Appraisal Video: (4:19)
Peter Jon Shemonsky Fine & Antique Jewelry
GUEST: They actually originally belonged to my great-aunt Indiola, on my mother's side. And Indiola was married to a gentleman by the name of Clem Keys, who was a very important airline promoter and financier back in the early part of the century. So they lived in high society circles in New York, and I believe that's where my aunt acquired them. Later passed them on to my mother and eventually to me. Beyond that, I don't know much about them, though.
APPRAISER: Okay. Well, what we have here are a number of very interesting examples of what we consider Art Deco jewelry. One item we have over here, this is an engraved rock crystal and seed pearl and diamond necklace. It's engraved in a neoclassical scene-- the back side of the rock crystal-- and then it's backed in platinum to give it a reflective quality, like a mirror. It's quite pretty. This here is an Art Deco bracelet encrusted with diamonds. A brooch with a Ceylon sapphire and a diamond open work design. The pearls here are natural pearls-- pearls that are directly from the oyster, there was no intervention by man to culture them-- which were very sought-after in the 1920s, with a diamond clasp. And last, in front here, we have a diamond ring. Now, your diamond ring is very unique, in that, first off, it's a large stone, it's an elongated rectangle with cut corners. But what's unique about this stone, this stone fits under the category of diamonds that we refer to as Golconda, from India. Now, the Golconda term means "mountain of light." And with Golconda stones, they have a particular phenomenon that occurs in them. When they are exposed to light, when they're in daylight, they get super white.
GUEST: Ah, okay.
APPRAISER: Now, most diamonds are graded on a scale of D through Z. But even a Golconda would be a D-plus in terms of color. It'd be high, high up there. These stones are white, the light dances in them. They're very, very sought-after stones. They're quite unique, so, you know, when you talk to connoisseur of diamonds, and if you say you have a Golconda stone, this is the type of thing that makes them weak in the knees, basically.
GUEST: Ah, great.
APPRAISER: So all these pieces date from the 1920s. The bracelet itself would be mid-1920s to the late 1920s. Now, there are no hallmarks on the item. But based on the craftsmanship, the type of workmanship, I would tend to think that this piece was American-- the brooch also-- no hallmarks, but appears to be American as well. The pearls, these could be retailed by anybody during this period. And there's nothing indicative that says they're European or American. But, more likely than not, since they were in New York, it was manufactured probably in the United States. The diamond pendant necklace-- this, on the other hand, may be European.
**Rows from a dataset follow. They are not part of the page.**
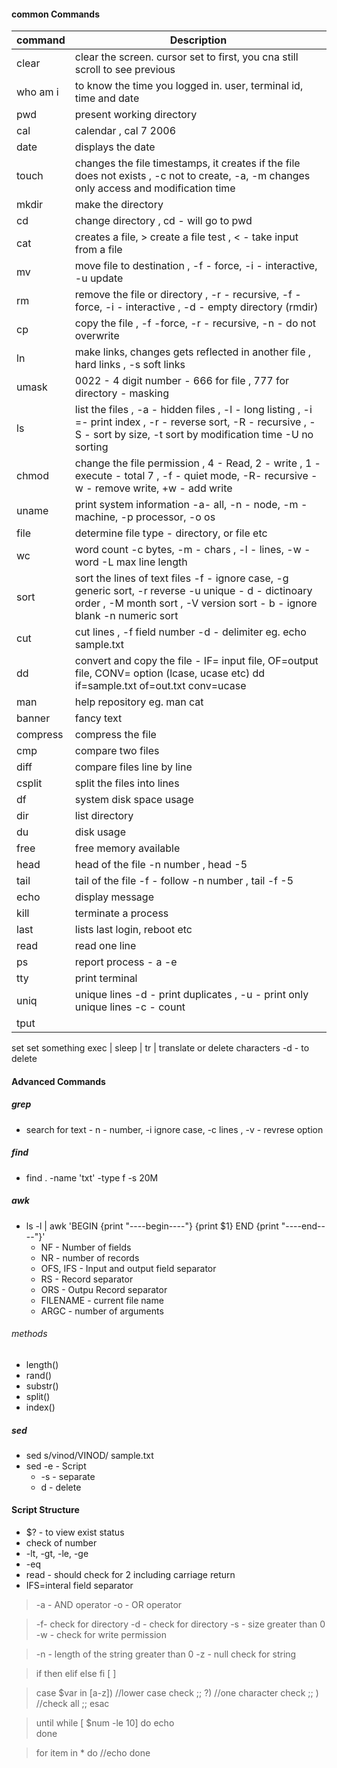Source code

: #### common Commands
command | Description
---|---|
clear | clear the screen. cursor set to first, you cna still scroll to see previous
who am i | to know the time you logged in. user, terminal id, time and date
pwd | present working directory
cal | calendar , cal 7 2006
date | displays the date
touch | changes the file timestamps, it creates if the file does not exists , -c not to create, -a, -m changes only access and modification time
mkdir | make the directory
cd | change directory , cd - will go to pwd
cat | creates a file, > create a file test , < - take input from a file
mv | move file to destination , -f - force, -i - interactive,  -u update
rm | remove the file or directory , -r - recursive, -f - force, -i - interactive , -d - empty directory (rmdir)
cp | copy the file , -f -force, -r - recursive, -n - do not overwrite
ln | make links, changes gets reflected in another file , hard links , -s soft links
umask | 0022 - 4 digit number - 666 for file , 777 for directory - masking
ls | list the files , -a - hidden files , -l - long listing , -i =- print index ,  -r - reverse sort, -R - recursive , -S - sort by size, -t sort by modification time -U no sorting
chmod | change the file permission , 4 - Read, 2 - write , 1 - execute - total 7 , -f - quiet mode, -R- recursive -w - remove write, +w - add write
uname | print system information -a- all, -n - node, -m - machine, -p processor, -o os
file | determine file type - directory, or file etc
wc | word count -c bytes, -m - chars , -l - lines, -w - word -L max line length
sort | sort the lines of text files -f - ignore case, -g generic sort, -r reverse -u unique - d - dictinoary order , -M  month sort , -V version sort - b - ignore blank -n numeric sort
cut | cut lines , -f field number -d - delimiter eg. echo sample.txt | cut -f1 -d'.'
dd | convert and copy the file -  IF= input file, OF=output file, CONV= option (lcase, ucase etc) dd if=sample.txt of=out.txt conv=ucase
man | help repository eg. man cat
banner | fancy text
compress | compress the file
cmp | compare two files
diff | compare files line by line
csplit | split the files into lines
df | system disk space usage
dir | list directory
du | disk usage
free | free memory available
head | head of the file -n number , head -5
tail | tail of the file -f - follow -n number , tail -f -5
echo | display message
kill | terminate a process
last | lists last login, reboot etc
read | read one line
ps | report process - a -e
tty | print terminal
uniq | unique lines -d - print duplicates , -u - print only unique lines -c - count
tput |
set  set something
exec |
sleep |
tr | translate or delete characters -d - to delete

#### Advanced Commands
##### grep
* search for text  - n - number, -i ignore case, -c lines , -v - revrese option

##### find
* find . -name 'txt' -type f -s 20M

##### awk
* ls -l | awk 'BEGIN {print "----begin----"} {print $1} END {print "----end----"}'
  * NF - Number of fields
  * NR - number of records
  * OFS, IFS - Input and output field separator
  * RS - Record separator
  * ORS - Outpu Record separator
  * FILENAME - current file name
  * ARGC - number of arguments
###### methods
* length()
* rand()
* substr()
* split()
* index()

##### sed
* sed s/vinod/VINOD/ sample.txt
* sed -e - Script
  * -s - separate
  * d - delete

#### Script Structure
* $? - to view exist status
* check of number
* -lt, -gt, -le, -ge
* -eq
* read - should check for 2 including carriage return
* IFS=interal field separator

>-a - AND operator
-o - OR operator

>-f- check for directory
-d - check for directory
-s - size greater than 0
-w - check for write permission

>-n - length of the string greater than 0
-z - null check for string

>if then elif else fi
[ ]

>case $var in
[a-z])
  //lower case check
  ;;
?)
  //one character check
  ;;
)
  //check all
  ;;
esac

>until
while [ $num -le 10]
do
 echo    
done

>for item in *
do
//echo
done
This much more in the European taste and may have been something they purchased overseas or through a jeweler who had connections to the European market. And in terms of the diamond ring, there are no hallmarks on that either, other than the word "platinum." But I would also tend to think that it was probably purchased in New York. So it was manufactured in the United States as well. Do you have any idea of the value of these items or any idea what they might be valued at?
GUEST: No. I've seen the estate appraisal when my aunt passed away, but that was in 1978, and, of course, done for tax purposes. I have no clue what they're currently worth.
APPRAISER: The first item here, the necklace, the fair market value on this, if the item, say, were going to be sold at auction, would be between $5,000 and $7,000--
APPRAISER: --on the necklace. The sapphire and diamond brooch, value on this would be between $10,000 and $15,000.
APPRAISER: The pearl necklace would be between $20,000 and $25,000. And the bracelet would be between $40,000 and $60,000.
GUEST: Oh, my.
APPRAISER: Now, for the diamond, as I say, it was quite unique. Our valuation for that at auction would be between $70,000 and $90,000.
APPRAISER: I really appreciate your bringing them in today.
GUEST: Well, thank you very much. It's great to hear these kinds of values.